## Exercise brief
Copy out each line of the data that contains "functions".

## Task material
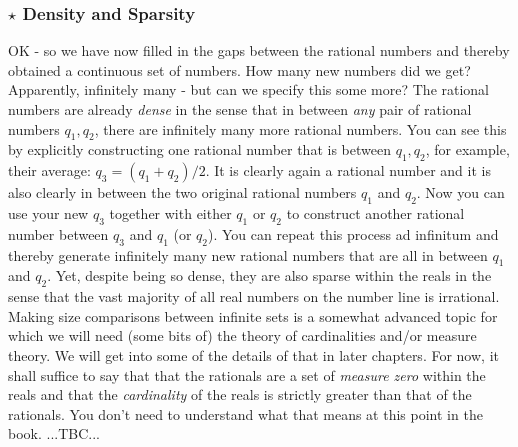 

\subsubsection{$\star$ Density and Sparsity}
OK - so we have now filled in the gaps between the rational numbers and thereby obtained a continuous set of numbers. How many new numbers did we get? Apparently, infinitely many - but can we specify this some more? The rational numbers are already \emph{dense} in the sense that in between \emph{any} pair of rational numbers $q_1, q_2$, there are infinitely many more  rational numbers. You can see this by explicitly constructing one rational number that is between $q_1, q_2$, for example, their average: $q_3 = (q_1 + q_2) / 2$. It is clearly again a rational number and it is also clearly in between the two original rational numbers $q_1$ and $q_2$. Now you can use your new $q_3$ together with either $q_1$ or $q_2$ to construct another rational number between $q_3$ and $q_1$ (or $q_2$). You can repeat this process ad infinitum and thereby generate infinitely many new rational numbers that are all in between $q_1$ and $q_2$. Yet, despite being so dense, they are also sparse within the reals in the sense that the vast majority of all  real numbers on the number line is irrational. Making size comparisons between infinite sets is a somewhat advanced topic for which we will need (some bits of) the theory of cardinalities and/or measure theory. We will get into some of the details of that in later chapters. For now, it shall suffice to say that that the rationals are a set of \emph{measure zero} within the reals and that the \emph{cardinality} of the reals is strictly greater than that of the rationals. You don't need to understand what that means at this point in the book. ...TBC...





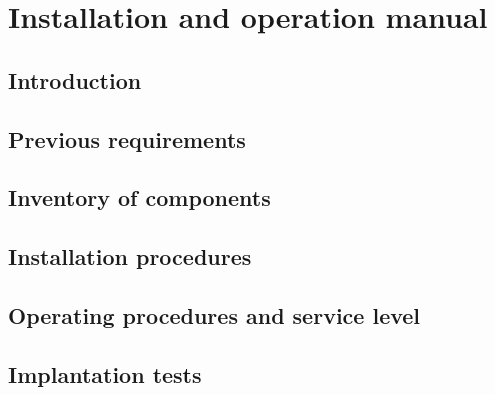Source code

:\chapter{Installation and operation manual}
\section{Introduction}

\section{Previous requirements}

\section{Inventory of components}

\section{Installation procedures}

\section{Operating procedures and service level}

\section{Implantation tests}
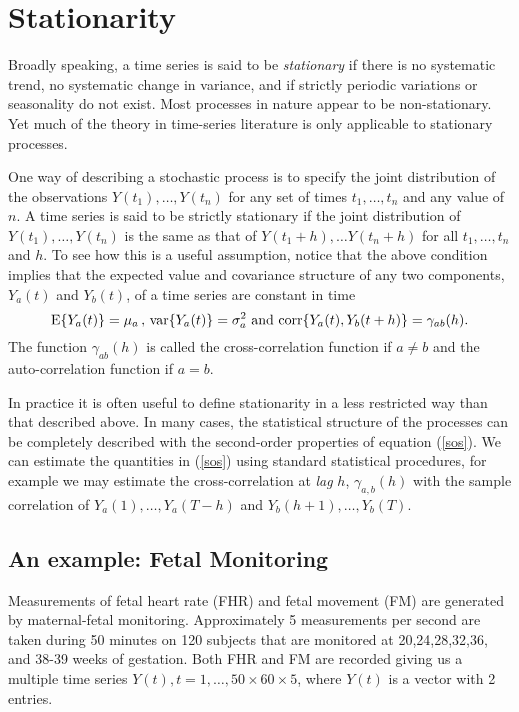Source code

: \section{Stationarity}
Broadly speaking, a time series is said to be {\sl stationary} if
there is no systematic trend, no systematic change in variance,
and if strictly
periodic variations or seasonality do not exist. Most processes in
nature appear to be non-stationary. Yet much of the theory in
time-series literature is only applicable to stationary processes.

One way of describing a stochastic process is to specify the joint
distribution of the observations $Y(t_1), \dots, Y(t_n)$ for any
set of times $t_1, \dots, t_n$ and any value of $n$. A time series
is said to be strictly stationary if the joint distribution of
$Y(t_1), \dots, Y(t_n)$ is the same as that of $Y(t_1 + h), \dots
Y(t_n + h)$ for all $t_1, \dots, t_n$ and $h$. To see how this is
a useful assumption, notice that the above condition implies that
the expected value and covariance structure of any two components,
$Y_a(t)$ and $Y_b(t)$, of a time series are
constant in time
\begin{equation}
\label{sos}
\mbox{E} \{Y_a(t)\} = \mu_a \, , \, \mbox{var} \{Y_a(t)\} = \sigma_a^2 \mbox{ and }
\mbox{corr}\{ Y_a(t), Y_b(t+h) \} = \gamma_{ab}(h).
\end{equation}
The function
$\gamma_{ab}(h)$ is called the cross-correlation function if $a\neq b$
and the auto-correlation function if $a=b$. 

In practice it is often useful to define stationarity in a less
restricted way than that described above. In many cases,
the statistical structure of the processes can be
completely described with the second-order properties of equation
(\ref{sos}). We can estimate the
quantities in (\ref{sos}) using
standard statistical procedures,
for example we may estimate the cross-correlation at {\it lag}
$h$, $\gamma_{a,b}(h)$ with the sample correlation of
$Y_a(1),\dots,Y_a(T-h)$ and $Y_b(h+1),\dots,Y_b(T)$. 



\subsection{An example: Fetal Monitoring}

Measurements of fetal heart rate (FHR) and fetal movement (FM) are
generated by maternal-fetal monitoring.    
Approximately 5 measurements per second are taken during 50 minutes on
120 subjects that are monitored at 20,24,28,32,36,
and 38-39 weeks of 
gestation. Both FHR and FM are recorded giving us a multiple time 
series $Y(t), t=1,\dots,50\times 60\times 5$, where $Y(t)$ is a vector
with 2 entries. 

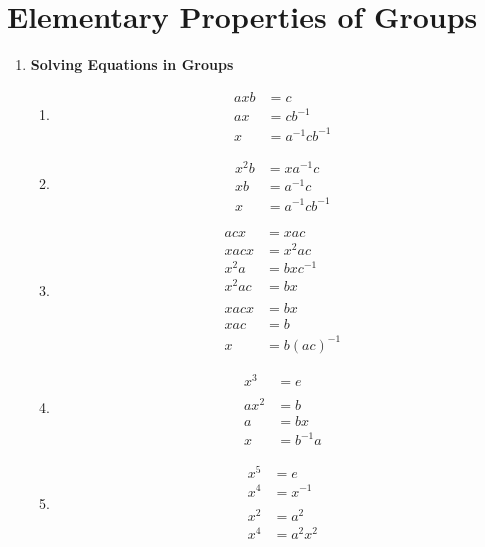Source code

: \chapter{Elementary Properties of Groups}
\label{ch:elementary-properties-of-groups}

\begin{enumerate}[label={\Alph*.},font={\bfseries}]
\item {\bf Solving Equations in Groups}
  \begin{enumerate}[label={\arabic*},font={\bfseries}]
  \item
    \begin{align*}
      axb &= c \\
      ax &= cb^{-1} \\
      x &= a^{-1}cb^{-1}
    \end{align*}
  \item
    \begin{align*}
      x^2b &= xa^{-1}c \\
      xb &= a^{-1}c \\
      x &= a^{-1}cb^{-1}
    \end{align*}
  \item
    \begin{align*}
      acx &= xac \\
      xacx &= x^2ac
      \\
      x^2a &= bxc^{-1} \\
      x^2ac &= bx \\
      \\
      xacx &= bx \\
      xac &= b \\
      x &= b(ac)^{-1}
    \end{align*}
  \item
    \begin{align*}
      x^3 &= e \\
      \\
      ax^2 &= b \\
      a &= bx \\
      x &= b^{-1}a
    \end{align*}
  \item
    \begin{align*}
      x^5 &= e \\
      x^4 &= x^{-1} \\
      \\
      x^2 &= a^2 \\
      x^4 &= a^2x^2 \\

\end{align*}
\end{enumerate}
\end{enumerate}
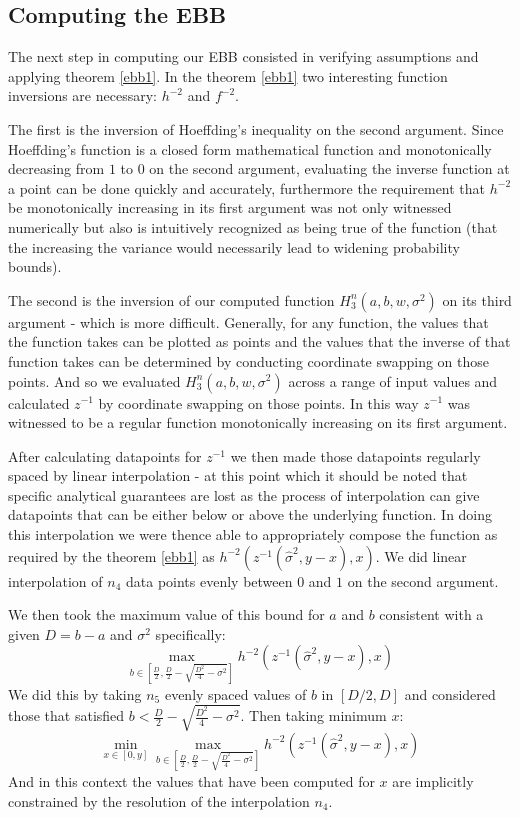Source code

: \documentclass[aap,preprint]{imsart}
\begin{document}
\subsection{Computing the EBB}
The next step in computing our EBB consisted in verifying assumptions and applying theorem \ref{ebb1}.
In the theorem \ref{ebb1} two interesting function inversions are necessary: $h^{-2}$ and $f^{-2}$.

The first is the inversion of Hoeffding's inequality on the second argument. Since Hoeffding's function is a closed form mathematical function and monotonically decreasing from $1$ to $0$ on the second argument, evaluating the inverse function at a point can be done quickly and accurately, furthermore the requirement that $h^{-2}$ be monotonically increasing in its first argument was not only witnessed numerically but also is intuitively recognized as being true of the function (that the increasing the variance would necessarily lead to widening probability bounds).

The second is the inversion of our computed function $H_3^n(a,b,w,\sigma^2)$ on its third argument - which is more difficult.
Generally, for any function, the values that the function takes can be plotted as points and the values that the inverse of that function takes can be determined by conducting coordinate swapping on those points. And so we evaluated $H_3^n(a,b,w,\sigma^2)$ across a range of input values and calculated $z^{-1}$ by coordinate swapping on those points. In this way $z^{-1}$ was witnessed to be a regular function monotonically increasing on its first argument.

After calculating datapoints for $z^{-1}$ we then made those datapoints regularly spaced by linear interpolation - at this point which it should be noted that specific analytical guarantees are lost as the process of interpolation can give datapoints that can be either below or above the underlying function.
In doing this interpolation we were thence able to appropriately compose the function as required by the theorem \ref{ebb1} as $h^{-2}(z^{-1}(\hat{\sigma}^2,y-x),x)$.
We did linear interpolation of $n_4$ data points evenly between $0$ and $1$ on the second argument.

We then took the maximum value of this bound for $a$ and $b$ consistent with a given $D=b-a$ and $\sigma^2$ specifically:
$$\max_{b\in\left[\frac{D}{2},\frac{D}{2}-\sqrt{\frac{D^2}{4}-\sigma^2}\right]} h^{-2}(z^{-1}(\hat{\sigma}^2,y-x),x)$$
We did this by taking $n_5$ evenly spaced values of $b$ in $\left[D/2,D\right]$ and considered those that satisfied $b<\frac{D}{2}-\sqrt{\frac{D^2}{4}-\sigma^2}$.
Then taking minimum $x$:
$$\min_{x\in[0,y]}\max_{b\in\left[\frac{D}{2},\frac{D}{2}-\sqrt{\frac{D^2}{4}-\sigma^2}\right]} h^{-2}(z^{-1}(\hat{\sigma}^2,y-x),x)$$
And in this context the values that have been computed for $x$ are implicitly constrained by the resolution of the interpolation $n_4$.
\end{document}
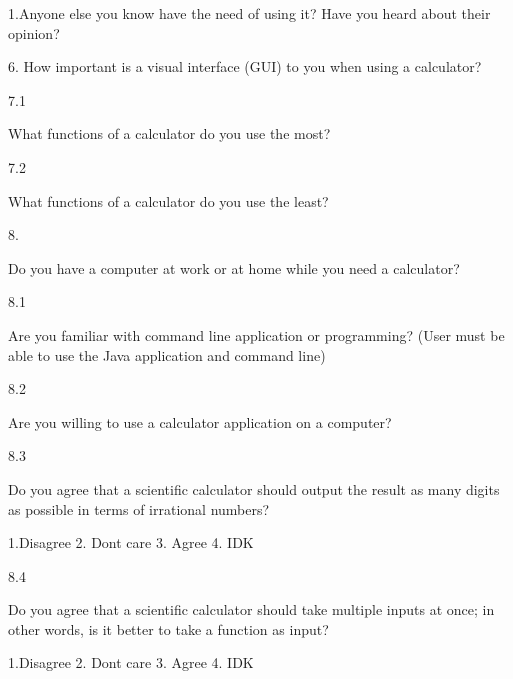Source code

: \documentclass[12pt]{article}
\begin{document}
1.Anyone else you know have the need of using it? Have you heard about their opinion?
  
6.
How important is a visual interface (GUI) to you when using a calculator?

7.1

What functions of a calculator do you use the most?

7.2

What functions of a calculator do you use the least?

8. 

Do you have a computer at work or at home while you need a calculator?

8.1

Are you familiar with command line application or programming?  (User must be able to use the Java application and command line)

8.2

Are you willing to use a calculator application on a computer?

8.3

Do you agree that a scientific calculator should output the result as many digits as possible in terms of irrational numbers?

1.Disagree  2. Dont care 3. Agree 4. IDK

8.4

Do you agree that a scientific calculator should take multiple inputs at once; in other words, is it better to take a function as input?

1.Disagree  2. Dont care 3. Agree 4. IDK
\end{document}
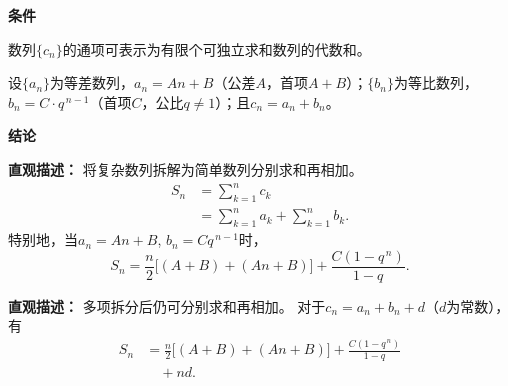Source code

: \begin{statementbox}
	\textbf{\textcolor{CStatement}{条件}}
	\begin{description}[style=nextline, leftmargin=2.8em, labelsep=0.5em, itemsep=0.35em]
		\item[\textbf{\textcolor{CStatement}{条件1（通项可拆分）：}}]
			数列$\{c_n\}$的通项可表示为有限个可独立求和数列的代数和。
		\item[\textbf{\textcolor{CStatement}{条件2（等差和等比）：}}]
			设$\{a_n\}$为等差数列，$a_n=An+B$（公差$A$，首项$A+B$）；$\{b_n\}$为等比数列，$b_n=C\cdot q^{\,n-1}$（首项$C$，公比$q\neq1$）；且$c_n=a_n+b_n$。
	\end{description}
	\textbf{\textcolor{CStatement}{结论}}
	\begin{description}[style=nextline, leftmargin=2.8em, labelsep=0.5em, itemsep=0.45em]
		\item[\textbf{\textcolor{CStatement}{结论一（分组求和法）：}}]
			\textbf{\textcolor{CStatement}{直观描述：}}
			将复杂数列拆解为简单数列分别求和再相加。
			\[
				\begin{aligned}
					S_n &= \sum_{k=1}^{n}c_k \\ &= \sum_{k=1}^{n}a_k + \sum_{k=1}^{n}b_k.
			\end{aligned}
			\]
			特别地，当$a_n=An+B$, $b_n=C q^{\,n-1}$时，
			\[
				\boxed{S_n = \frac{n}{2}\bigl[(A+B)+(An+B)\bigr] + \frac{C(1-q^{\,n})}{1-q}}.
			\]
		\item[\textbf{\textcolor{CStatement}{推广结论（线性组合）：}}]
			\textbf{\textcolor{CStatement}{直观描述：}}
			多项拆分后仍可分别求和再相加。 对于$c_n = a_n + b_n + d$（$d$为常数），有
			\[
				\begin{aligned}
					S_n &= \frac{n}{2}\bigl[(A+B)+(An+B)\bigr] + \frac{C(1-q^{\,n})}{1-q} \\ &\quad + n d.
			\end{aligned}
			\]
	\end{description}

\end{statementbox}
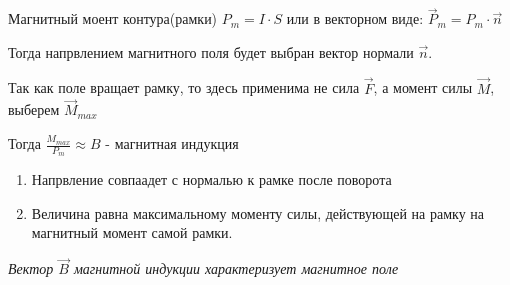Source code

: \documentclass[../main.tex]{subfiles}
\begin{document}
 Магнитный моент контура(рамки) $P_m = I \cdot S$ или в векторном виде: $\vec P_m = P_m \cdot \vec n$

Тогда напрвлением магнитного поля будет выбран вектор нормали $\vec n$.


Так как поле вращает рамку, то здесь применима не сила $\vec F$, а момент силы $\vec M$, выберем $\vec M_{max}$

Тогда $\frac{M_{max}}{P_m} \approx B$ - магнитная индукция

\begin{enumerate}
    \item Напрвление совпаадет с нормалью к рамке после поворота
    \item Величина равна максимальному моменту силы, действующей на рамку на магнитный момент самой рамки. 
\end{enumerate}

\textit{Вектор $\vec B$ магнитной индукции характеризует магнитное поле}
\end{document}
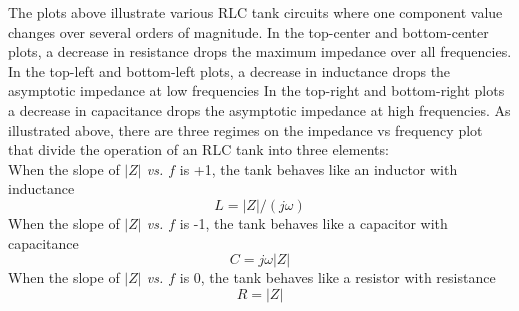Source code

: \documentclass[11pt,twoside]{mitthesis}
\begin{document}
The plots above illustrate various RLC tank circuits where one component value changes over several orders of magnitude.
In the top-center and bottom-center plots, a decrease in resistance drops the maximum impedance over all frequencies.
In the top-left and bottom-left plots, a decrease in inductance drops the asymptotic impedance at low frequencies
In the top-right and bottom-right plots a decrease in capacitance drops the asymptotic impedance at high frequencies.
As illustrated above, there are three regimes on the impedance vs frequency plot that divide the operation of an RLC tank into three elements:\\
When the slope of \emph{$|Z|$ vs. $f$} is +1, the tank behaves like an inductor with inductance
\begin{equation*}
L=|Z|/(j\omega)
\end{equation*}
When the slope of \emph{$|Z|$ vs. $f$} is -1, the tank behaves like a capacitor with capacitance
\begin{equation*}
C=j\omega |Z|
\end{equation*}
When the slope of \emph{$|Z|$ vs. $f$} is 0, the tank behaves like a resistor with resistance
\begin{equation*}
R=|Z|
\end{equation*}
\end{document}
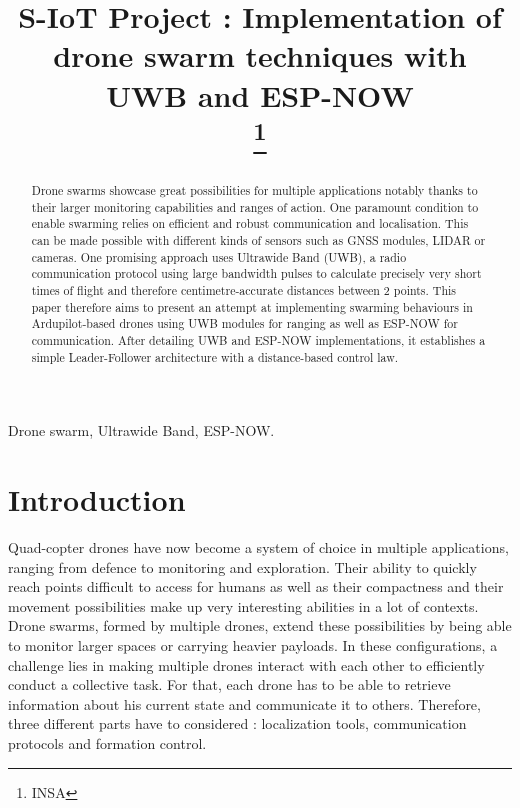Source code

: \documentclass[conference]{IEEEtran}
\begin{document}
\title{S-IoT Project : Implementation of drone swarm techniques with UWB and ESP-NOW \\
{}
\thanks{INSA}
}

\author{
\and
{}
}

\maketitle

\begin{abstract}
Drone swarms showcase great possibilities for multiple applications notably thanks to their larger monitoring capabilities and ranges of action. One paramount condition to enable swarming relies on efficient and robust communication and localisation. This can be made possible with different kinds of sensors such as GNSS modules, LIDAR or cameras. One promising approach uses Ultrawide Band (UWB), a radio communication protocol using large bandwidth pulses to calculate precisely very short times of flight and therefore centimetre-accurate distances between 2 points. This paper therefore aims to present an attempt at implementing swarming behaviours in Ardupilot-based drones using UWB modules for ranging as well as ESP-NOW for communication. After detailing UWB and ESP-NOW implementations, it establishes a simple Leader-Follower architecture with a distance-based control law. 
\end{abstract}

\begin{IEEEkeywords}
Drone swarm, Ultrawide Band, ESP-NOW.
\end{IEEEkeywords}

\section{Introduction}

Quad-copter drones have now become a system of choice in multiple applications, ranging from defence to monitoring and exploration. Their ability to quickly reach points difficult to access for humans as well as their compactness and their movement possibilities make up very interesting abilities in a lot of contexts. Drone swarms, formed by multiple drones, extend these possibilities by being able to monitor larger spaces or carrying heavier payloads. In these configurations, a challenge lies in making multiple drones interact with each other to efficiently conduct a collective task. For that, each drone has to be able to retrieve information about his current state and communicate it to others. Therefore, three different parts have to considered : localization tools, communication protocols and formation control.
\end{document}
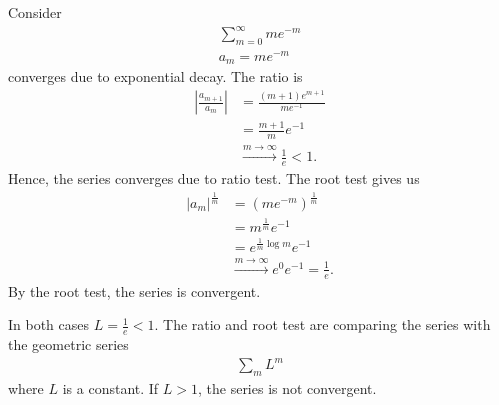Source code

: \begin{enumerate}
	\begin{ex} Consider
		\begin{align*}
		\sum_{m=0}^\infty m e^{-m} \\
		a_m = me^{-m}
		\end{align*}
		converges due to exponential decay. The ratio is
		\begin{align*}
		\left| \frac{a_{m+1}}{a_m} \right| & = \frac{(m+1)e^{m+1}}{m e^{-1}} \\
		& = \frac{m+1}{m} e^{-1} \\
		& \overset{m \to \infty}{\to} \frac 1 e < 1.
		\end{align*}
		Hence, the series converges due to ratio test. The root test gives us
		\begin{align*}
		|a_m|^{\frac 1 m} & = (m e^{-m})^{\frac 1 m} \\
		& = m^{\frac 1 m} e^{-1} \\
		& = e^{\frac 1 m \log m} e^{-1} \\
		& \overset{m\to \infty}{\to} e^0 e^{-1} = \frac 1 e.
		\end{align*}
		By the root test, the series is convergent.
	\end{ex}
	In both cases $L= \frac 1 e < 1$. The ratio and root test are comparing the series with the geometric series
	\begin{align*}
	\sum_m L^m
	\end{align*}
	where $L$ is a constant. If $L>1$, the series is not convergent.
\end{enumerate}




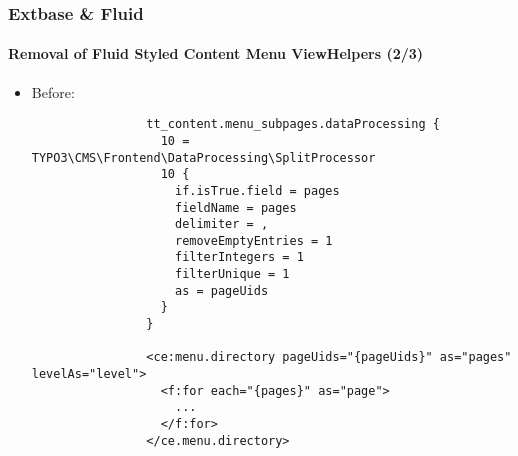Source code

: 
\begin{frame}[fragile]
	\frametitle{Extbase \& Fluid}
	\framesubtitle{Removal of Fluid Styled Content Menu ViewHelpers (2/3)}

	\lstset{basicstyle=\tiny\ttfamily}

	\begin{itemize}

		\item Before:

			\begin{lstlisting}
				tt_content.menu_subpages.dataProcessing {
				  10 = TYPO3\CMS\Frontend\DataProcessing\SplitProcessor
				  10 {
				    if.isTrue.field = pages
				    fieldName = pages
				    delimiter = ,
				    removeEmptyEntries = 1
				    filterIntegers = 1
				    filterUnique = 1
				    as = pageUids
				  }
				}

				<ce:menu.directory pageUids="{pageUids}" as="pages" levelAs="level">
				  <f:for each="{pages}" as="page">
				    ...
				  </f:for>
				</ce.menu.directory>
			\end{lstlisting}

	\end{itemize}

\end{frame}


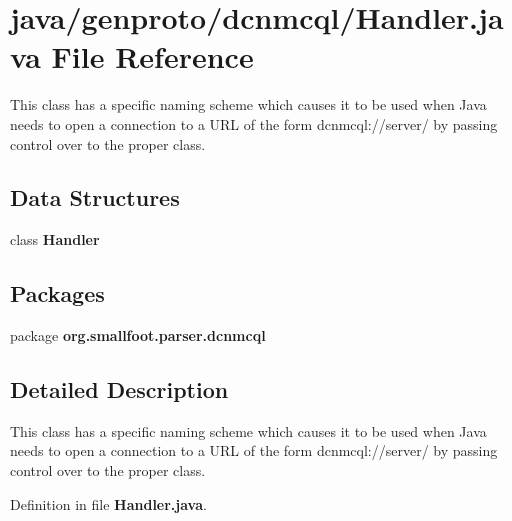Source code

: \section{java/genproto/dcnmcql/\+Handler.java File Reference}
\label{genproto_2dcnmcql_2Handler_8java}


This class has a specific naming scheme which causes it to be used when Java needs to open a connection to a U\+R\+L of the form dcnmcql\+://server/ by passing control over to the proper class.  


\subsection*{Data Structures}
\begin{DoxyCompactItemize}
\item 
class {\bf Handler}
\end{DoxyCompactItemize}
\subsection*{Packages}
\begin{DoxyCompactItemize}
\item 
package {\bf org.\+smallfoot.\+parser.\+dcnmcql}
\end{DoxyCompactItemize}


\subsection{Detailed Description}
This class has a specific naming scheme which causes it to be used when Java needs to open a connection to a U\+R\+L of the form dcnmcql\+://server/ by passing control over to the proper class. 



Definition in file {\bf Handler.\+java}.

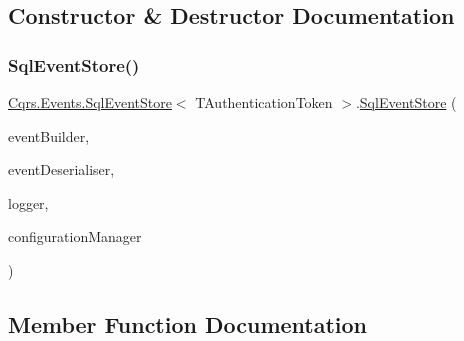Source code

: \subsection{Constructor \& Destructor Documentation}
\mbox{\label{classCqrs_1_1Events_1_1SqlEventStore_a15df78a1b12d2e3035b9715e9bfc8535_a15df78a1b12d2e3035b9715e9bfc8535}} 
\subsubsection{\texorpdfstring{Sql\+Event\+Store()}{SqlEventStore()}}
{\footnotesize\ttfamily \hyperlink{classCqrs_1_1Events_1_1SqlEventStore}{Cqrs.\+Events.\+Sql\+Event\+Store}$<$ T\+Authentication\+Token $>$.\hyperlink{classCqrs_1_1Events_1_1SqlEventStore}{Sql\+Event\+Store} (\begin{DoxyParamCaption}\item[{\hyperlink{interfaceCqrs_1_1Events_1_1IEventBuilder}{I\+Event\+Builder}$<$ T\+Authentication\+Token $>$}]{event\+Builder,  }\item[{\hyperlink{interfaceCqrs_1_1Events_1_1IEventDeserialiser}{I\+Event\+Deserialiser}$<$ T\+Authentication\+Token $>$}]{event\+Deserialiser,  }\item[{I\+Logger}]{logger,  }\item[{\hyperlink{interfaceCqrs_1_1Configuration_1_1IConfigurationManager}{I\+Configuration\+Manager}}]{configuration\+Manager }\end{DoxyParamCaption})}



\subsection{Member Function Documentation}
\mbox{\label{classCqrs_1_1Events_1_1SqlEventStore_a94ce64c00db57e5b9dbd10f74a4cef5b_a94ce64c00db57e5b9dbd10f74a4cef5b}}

## Answer to this exercise
What functions of a calculator do you use the most?
What functions of a calculator do you use the least?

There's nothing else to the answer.